Of course, reading a chapter book is really different from reading a picture book, and it takes time to develop the skill of listening to a longer book.
In the past year and a half, my almost 5-year-old daughter and I have read several dozen chapter books together, and we’ve gotten better at it as we’ve gone along. Here are a few of our best tips for starting out:
1. Introduce the book before you start. I find it very helpful to give my daughter an overview of the book before we start. Then she knows who the main characters are and what the basic plot is, especially since there aren’t usually a lot of pictures to guide her like there are in a picture book.

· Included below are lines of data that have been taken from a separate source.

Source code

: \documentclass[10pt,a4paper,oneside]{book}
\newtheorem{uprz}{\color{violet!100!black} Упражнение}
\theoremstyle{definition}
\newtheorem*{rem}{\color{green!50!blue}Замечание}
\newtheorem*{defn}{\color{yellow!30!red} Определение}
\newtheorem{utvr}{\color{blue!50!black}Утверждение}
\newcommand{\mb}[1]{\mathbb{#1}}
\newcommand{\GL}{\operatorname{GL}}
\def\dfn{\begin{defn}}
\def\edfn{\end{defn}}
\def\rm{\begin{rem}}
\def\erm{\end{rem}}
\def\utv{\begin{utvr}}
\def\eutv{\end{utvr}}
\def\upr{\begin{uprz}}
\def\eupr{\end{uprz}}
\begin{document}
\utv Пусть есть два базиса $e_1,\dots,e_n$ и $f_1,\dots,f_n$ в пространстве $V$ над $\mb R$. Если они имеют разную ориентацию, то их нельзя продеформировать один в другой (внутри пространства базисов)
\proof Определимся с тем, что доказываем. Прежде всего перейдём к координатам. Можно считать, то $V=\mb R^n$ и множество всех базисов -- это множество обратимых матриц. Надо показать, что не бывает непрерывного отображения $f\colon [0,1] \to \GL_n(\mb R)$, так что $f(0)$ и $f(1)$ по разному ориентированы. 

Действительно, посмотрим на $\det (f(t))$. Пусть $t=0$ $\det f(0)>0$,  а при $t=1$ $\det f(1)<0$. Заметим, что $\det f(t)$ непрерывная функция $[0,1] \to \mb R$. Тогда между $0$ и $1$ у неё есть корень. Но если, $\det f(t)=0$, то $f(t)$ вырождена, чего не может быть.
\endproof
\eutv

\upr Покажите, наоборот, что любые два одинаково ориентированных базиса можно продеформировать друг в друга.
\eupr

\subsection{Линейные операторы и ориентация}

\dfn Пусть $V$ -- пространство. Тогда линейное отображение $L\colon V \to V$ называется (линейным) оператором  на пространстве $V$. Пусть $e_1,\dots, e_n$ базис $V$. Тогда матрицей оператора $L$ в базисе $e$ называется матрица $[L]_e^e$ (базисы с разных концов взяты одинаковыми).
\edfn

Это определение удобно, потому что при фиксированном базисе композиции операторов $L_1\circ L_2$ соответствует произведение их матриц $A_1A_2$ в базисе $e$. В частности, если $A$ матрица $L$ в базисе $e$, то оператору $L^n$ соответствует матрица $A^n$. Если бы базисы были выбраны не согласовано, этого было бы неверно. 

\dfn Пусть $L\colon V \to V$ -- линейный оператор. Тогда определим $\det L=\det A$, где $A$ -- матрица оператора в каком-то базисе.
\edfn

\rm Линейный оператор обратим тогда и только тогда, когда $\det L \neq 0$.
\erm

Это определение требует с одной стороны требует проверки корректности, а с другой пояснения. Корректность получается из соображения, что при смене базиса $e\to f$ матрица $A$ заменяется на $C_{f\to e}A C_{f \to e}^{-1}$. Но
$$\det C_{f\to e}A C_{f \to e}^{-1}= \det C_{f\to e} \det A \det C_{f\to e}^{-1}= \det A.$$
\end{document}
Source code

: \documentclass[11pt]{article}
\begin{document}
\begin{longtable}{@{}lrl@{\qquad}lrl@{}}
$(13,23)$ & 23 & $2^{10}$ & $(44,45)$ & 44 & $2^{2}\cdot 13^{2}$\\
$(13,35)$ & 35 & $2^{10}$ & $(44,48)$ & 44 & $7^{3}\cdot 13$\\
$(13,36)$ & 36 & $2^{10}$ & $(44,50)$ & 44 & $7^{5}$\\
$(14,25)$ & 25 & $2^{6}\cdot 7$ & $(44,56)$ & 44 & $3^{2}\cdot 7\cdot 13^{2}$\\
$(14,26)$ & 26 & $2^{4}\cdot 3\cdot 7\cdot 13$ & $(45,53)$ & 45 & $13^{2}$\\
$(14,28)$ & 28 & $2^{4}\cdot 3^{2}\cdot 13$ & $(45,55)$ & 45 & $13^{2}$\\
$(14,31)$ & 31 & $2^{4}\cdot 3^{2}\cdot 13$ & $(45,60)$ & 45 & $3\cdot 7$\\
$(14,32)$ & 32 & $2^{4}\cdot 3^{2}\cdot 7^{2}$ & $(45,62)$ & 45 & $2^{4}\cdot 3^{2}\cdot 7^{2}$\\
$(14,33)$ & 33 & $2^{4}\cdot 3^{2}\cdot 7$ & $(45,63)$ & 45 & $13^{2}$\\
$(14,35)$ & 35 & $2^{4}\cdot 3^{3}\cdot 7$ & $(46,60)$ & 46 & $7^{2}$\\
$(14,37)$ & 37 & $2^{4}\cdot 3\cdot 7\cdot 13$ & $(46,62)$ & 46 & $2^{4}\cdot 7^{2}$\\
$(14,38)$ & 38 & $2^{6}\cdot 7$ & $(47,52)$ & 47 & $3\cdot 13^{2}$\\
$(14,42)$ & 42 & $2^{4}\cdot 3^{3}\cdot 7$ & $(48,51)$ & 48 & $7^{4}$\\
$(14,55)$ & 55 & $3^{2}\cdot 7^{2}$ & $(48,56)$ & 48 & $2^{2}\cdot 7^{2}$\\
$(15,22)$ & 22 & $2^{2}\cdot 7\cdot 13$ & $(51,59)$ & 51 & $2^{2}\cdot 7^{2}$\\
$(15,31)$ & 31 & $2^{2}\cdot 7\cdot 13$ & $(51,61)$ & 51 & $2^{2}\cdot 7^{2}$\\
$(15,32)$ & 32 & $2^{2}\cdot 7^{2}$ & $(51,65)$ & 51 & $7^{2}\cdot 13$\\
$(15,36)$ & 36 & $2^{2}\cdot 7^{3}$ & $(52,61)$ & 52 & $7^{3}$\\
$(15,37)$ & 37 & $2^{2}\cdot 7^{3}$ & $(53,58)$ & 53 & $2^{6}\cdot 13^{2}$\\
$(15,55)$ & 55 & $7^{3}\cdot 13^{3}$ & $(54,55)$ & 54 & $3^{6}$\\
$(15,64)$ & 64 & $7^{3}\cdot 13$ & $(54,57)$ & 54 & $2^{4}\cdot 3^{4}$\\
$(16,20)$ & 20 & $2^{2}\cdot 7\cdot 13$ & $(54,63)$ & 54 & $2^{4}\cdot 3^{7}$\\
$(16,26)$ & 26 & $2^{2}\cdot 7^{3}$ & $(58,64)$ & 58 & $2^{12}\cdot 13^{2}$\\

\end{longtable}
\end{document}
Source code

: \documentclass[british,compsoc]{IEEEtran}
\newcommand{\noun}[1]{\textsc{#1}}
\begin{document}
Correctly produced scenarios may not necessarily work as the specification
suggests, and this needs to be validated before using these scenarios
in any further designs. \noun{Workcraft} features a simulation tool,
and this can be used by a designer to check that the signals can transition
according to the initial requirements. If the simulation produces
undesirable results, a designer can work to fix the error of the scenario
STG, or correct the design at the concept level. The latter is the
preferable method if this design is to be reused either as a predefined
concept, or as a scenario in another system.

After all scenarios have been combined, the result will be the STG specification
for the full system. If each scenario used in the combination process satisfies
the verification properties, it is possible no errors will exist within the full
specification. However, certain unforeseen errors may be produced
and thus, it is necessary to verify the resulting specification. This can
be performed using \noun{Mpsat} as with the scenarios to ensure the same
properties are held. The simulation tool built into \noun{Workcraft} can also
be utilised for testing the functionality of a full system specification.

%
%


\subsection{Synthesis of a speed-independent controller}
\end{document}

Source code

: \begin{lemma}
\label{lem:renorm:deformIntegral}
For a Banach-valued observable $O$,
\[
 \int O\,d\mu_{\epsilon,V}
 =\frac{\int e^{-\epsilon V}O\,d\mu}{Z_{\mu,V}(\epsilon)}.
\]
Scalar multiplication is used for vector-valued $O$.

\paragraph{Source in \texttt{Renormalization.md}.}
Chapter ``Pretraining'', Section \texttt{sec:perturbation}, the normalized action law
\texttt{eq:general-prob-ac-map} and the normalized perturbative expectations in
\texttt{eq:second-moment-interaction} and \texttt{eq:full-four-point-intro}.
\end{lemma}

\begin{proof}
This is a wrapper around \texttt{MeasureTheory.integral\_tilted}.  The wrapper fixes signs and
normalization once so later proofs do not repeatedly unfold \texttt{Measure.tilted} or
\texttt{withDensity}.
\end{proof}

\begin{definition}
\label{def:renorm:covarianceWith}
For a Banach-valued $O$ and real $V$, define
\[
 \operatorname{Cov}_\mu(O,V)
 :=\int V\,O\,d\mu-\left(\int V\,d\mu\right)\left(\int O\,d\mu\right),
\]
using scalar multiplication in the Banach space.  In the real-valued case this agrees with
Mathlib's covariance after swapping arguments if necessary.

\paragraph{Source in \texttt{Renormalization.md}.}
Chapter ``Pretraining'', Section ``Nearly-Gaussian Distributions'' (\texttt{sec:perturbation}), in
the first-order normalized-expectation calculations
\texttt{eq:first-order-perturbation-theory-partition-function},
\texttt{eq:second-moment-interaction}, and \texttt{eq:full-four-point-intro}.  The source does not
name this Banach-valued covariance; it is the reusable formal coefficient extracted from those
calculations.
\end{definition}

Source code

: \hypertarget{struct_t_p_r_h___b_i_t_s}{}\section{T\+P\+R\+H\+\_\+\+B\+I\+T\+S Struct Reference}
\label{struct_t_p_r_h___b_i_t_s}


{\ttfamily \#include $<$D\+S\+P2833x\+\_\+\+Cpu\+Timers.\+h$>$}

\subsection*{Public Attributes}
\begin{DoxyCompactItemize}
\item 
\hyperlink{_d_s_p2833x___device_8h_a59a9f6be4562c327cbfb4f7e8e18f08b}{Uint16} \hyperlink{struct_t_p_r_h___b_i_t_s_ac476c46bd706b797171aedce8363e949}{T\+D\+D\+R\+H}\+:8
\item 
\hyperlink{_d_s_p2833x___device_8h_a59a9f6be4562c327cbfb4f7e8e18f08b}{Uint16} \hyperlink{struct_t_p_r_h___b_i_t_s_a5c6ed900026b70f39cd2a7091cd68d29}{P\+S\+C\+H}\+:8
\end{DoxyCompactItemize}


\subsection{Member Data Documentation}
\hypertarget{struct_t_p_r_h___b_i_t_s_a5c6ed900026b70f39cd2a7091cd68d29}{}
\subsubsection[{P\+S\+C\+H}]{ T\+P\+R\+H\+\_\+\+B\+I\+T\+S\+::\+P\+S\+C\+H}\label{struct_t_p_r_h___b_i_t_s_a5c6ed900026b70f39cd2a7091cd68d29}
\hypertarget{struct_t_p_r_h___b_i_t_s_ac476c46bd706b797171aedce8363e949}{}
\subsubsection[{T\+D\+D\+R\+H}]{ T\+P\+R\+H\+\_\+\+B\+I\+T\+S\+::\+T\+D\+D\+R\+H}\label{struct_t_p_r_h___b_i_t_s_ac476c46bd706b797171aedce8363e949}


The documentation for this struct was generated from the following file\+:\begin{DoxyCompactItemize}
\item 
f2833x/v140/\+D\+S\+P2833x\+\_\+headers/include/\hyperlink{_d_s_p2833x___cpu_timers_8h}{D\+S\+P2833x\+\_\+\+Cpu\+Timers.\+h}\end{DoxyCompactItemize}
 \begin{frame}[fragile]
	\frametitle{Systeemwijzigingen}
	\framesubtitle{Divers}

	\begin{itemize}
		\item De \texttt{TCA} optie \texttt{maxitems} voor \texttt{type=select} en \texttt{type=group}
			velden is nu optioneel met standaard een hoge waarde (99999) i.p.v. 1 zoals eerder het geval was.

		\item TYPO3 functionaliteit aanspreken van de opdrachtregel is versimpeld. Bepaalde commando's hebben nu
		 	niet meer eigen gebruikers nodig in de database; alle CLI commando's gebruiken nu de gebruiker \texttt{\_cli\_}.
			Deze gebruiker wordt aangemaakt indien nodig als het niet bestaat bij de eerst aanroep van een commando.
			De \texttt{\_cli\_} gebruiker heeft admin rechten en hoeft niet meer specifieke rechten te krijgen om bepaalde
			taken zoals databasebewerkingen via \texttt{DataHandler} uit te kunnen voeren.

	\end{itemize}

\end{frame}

2. If the book isn’t working, try something else. There’s no shame in giving up on a book that isn’t capturing your child’s attention. It’s better to make sure you’re having a good experience reading together than to try to power through a book they aren’t enjoying.
3. Let them do something while they listen. Since there aren’t usually very many pictures to look at, a lot of children can get fidgety sitting still. My daughter often likes to color or play with Legos or do stickers while I read aloud to her. When her hands are busy, her attention span is much longer.
4. Don’t be a slave to the chapters. Some books have really long chapters and trying to get through an entire chapter in a single sitting may be too much. Feel free to read half a chapter or a quarter of a chapter a day. Of course, if they want to read a whole chapter or more, go for it!
5. When you start up each day, do a quick review of what happened last time. This helps a small child remember the plot line and the characters’ names when the reading is stretched out over a long period of time.
6. Keep a record of the books you read. At our house, we have a big paper bookworm where we record the books we’ve read together. My daughter loves seeing it grow and remembering the books we’ve finished.